For years, the United States has been deploying its personnel, albeit in coordination with the host country of major events. Not only traditional security, but also intelligence systems, which, although never officially confirmed, seem to be the rule in these turbulent times in which the Paris Games will take place.

"There will be no official answer, it is too sensitive, but I can assure you that Israeli security will be armed in the village. And since the Americans always do what they do, they will do the same", a source close to the French Olympic movement pointed out.

Asked by AFP about the presence or absence of armed personnel in the Olympic village, French Interior Minister Gérald Darmanin refused to answer, as did the Paris police prefecture. This is logical, because it would open the door for all countries to want or feel entitled to do the same, turning the process into a security chaos.

In front of the members of the Senate's legal commission, the minister also refused to specify how the Olympic delegations would be protected. The same silence was maintained by the organisers, who referred the matter to the French authorities.

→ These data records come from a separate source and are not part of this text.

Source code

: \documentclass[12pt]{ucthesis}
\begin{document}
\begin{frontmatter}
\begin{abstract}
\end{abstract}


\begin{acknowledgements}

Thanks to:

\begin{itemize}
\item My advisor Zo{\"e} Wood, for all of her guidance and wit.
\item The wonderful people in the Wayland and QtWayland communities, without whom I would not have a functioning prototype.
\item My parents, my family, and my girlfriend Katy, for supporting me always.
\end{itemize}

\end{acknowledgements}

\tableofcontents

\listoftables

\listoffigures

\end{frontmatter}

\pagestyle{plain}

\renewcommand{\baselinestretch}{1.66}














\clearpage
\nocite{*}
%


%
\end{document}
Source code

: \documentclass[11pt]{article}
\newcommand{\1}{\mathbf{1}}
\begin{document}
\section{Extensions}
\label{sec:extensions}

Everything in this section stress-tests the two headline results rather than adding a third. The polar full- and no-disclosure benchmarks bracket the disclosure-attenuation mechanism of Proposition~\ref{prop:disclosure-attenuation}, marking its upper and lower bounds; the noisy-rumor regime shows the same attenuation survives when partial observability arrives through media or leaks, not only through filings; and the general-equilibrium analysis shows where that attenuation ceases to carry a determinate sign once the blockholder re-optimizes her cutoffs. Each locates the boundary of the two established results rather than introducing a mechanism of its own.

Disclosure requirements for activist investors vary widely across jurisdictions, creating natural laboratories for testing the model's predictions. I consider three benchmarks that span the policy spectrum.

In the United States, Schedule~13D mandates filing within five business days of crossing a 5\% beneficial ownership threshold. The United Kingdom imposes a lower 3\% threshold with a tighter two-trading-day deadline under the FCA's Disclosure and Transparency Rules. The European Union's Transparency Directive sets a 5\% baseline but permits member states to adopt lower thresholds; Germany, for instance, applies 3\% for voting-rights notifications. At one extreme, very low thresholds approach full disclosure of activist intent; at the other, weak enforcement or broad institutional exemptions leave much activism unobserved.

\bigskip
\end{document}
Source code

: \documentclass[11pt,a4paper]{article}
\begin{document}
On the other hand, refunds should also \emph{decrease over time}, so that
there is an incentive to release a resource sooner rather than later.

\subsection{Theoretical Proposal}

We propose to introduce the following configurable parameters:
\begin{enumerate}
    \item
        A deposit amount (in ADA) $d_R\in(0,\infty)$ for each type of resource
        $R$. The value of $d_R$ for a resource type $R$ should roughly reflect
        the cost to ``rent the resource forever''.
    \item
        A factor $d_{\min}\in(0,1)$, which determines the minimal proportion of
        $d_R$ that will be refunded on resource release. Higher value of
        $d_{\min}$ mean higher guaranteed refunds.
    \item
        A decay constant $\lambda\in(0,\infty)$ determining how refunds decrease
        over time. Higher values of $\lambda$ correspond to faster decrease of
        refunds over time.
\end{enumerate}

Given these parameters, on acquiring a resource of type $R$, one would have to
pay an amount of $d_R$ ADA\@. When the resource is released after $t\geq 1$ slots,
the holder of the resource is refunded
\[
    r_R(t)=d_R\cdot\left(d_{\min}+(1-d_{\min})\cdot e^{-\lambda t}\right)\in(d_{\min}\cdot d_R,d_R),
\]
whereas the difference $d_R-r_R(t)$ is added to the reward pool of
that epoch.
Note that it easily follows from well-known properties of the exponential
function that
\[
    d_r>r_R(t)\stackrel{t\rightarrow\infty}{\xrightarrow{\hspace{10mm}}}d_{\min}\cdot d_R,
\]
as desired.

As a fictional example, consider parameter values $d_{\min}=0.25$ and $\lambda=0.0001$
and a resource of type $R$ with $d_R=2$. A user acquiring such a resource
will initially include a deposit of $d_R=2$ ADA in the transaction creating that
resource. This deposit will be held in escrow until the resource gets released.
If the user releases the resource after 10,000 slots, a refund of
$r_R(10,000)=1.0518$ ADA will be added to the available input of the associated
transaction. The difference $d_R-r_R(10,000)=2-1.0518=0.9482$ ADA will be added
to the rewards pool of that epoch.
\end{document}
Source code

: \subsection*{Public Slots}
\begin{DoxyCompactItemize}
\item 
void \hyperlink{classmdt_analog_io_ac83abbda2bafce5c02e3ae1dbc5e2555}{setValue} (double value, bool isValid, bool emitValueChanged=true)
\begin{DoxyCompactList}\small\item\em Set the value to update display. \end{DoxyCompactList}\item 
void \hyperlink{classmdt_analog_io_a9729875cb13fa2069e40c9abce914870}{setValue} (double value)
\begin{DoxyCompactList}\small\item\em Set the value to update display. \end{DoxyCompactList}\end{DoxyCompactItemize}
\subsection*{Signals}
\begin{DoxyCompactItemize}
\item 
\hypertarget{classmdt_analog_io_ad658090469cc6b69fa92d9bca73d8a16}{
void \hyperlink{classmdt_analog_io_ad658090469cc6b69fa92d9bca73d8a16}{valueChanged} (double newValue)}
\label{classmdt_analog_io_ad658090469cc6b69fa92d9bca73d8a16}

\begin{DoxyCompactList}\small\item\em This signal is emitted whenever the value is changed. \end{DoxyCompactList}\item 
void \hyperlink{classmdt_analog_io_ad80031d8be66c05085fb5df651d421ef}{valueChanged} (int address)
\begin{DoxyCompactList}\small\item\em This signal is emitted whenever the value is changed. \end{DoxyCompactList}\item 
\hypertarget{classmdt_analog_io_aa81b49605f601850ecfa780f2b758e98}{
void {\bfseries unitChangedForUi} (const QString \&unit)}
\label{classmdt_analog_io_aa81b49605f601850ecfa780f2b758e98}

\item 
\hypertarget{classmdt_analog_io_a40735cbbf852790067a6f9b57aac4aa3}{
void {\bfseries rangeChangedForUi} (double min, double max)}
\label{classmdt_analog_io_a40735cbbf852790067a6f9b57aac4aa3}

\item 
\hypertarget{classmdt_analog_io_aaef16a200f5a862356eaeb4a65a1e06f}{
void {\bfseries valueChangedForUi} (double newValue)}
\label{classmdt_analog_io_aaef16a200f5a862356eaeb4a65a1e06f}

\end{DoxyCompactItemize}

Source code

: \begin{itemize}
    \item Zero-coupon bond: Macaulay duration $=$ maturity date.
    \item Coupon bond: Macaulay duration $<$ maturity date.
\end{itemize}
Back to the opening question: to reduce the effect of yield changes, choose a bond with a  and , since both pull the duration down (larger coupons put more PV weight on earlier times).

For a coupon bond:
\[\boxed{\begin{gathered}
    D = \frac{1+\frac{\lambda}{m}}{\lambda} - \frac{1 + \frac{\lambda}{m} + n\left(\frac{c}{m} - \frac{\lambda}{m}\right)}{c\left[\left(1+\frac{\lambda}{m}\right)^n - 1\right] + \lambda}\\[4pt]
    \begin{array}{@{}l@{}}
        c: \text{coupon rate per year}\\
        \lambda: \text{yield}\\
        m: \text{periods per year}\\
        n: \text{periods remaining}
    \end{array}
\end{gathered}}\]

Security checks an athlete before entering the Olympic Village at Beijing 2022. GETTY IMAGES
Security checks an athlete before entering the Olympic Village at Beijing 2022. GETTY IMAGES

The IOC also avoids answering this question, passing the buck to the local authorities, who have sovereignty in this matter. "The security arrangements for the Olympic Games are the responsibility of the local authorities and are implemented according to the context of each edition of the Games," the organism said.

In addition to the above-mentioned countries, the United States and Israel (which suffered the sadly remembered attack in Munich in 1972), there will be several countries in conflict, such as Iran, Palestine, Syria, Ukraine, Russia and Belarus (albeit as neutrals).

At the moment, there are major armed conflicts in Burkina Faso, Somalia, Sudan, Yemen, Myanmar or Nigeria in a world in turmoil, where armed conflicts and internal problems and conflicts between neighbouring countries have quadrupled (since Sidney 2000).

Many athletes will go to the Village with latent conflicts and Olympic Villages are risky places. Hosting nations in conflict during the Olympic Games "has happened many times and organisers have always known how to deal with it," a member of the Organising Committee's Athletes' Commission told AFP on condition of anonymity in the summer of 2023.

A police officer stands close to some athletes as they walk in the Olympic Village at Rio 2016. GETTY IMAGES
A police officer stands close to some athletes as they walk in the Olympic Village at Rio 2016. GETTY IMAGES

"We are taking the necessary security measures inside the Village to ensure the safety of the athletes. The work is being done in collaboration with each committee so that everyone feels safe in the Village," said Laurent Michaud, Director of the Olympic Village.

"The delegation itself decides on its own security measures and is free to decide on its own measures if it deems it necessary," added Laurent Michaud, who knows, or should know, that no country can do this without French approval, as it would violate its sovereignty.

When the journalist went a little further and tried to ask whether or not the delegations have the right to be accompanied by armed security officers in the village, Laurent Michaud preferred silence, evasions or the simple affirmation of "not knowing", which is unlikely given his high position, although his public stance is understandable.

These actions leave the door open to the application of the ancient Greek proverb "silence implies consent", which has been copied and used in many European countries with their own versions (England, Italy, Spain, among others, have theirs), as well as in France itself: "Qui ne dit mot, consent" ("He who says nothing, consents").